The ombudsman uses swift, inexpensive and informal procedures and is easily accessible. As such, she may offer a practical alternative to the ‘judicial’ avenue.
She is independent so as to guarantee impartiality. Her findings and decisions are based on examination and analysis of the facts and law.
She has the power to maintain the confidentiality of complainants where needed.
She achieves redress for the individual, but where they identify systemic failings, she has the power to recommend changes in the work of public authorities, both individually and collectively.
She can generally undertake a single investigation into multiple complaints about the same topic, thus avoiding duplication and excessive costs.
Her main weapons to secure action are reasoned persuasion and publicity. Generally, she can urge public authorities to act, but can also use the naming-and-shaming approach.

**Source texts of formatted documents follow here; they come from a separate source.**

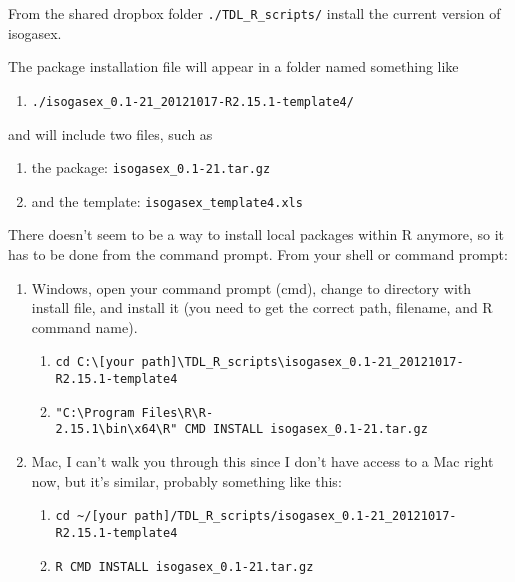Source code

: \documentclass[]{article}
\providecommand{\tightlist}{%
  \setlength{\itemsep}{0pt}\setlength{\parskip}{0pt}}
\begin{document}
From the shared dropbox folder \texttt{./TDL\_R\_scripts/} install the
current version of isogasex.

The package installation file will appear in a folder named something
like

\begin{enumerate}
\def\labelenumi{\arabic{enumi}.}
\tightlist
\item
  \texttt{./isogasex\_0.1-21\_20121017-R2.15.1-template4/}
\end{enumerate}

and will include two files, such as

\begin{enumerate}
\def\labelenumi{\arabic{enumi}.}
\tightlist
\item
  the package: \texttt{isogasex\_0.1-21.tar.gz}
\item
  and the template: \texttt{isogasex\_template4.xls}
\end{enumerate}

There doesn't seem to be a way to install local packages within R
anymore, so it has to be done from the command prompt. From your shell
or command prompt:

\begin{enumerate}
\def\labelenumi{\arabic{enumi}.}
\item
  Windows, open your command prompt (cmd), change to directory with
  install file, and install it (you need to get the correct path,
  filename, and R command name).

  \begin{enumerate}
  \def\labelenumii{\arabic{enumii}.}
  \tightlist
  \item
    \texttt{cd\ C:\textbackslash{}{[}your\ path{]}\textbackslash{}TDL\_R\_scripts\textbackslash{}isogasex\_0.1-21\_20121017-R2.15.1-template4}
  \item
    \texttt{"C:\textbackslash{}Program\ Files\textbackslash{}R\textbackslash{}R-2.15.1\textbackslash{}bin\textbackslash{}x64\textbackslash{}R"\ CMD\ INSTALL\ isogasex\_0.1-21.tar.gz}
  \end{enumerate}
\item
  Mac, I can't walk you through this since I don't have access to a Mac
  right now, but it's similar, probably something like this:

  \begin{enumerate}
  \def\labelenumii{\arabic{enumii}.}
  \tightlist
  \item
    \texttt{cd\ \textasciitilde{}/{[}your\ path{]}/TDL\_R\_scripts/isogasex\_0.1-21\_20121017-R2.15.1-template4}
  \item
    \texttt{R\ CMD\ INSTALL\ isogasex\_0.1-21.tar.gz}
  \end{enumerate}
\end{enumerate}
\end{document}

In short, the ombudsman is a person of prestige and influence who operates with objectivity, competence, efficiency and fairness.
Ombudsman institutions play an essential role in guaranteeing the right to access justice and fulfilling the promise of a transparent and accountable democracy.
STORY – Roma Rights and the EU Ombudsman
The Roma are one of Europe’s oldest and largest ethnic minorities, and also one of the most persecuted. Between 10 and 12 million Roma people are thought to live in Europe, with settlements in each member state. In the past, they were associated with a travelling lifestyle, but this is no longer the case for most Roma. Nonetheless they struggle to access the same quality of healthcare, education, jobs and housing that other Europeans enjoy. A United Nations Human Development report about Roma in Bulgaria, the Czech Republic, Hungary, Romania and Slovakia found that ‘by such measures as literacy, infant mortality and basic nutrition, most of these countries’ 4 to 5 million Roma endure conditions closer to sub-Saharan Africa than Europe’.
In Italy, the Roma have endured years of discrimination. Nils Muižnieks, the Commissioner of Human Rights for the Council of Europe, wrote an open letter in 2015 which noted that Italian authorities continued to forcibly evict Roma from their homes, and compel them to live in segregated camps.
In 2012, the EU Commission launched a pilot programme investigating the discriminatory housing practices in Italy. At the time, it seemed like the first step towards a rapid improvement in the way Roma were treated in Italy. However, the public still have no idea what is happening in those discussions between the Commission and Italy. If the Commission decides that Italy’s violations of EU law warrant formal legal sanction, they can issue a letter of formal notice, which would initiate an infringement proceeding against Italy. However, since the entire process is shrouded in secrecy there is no indication of whether they have done so.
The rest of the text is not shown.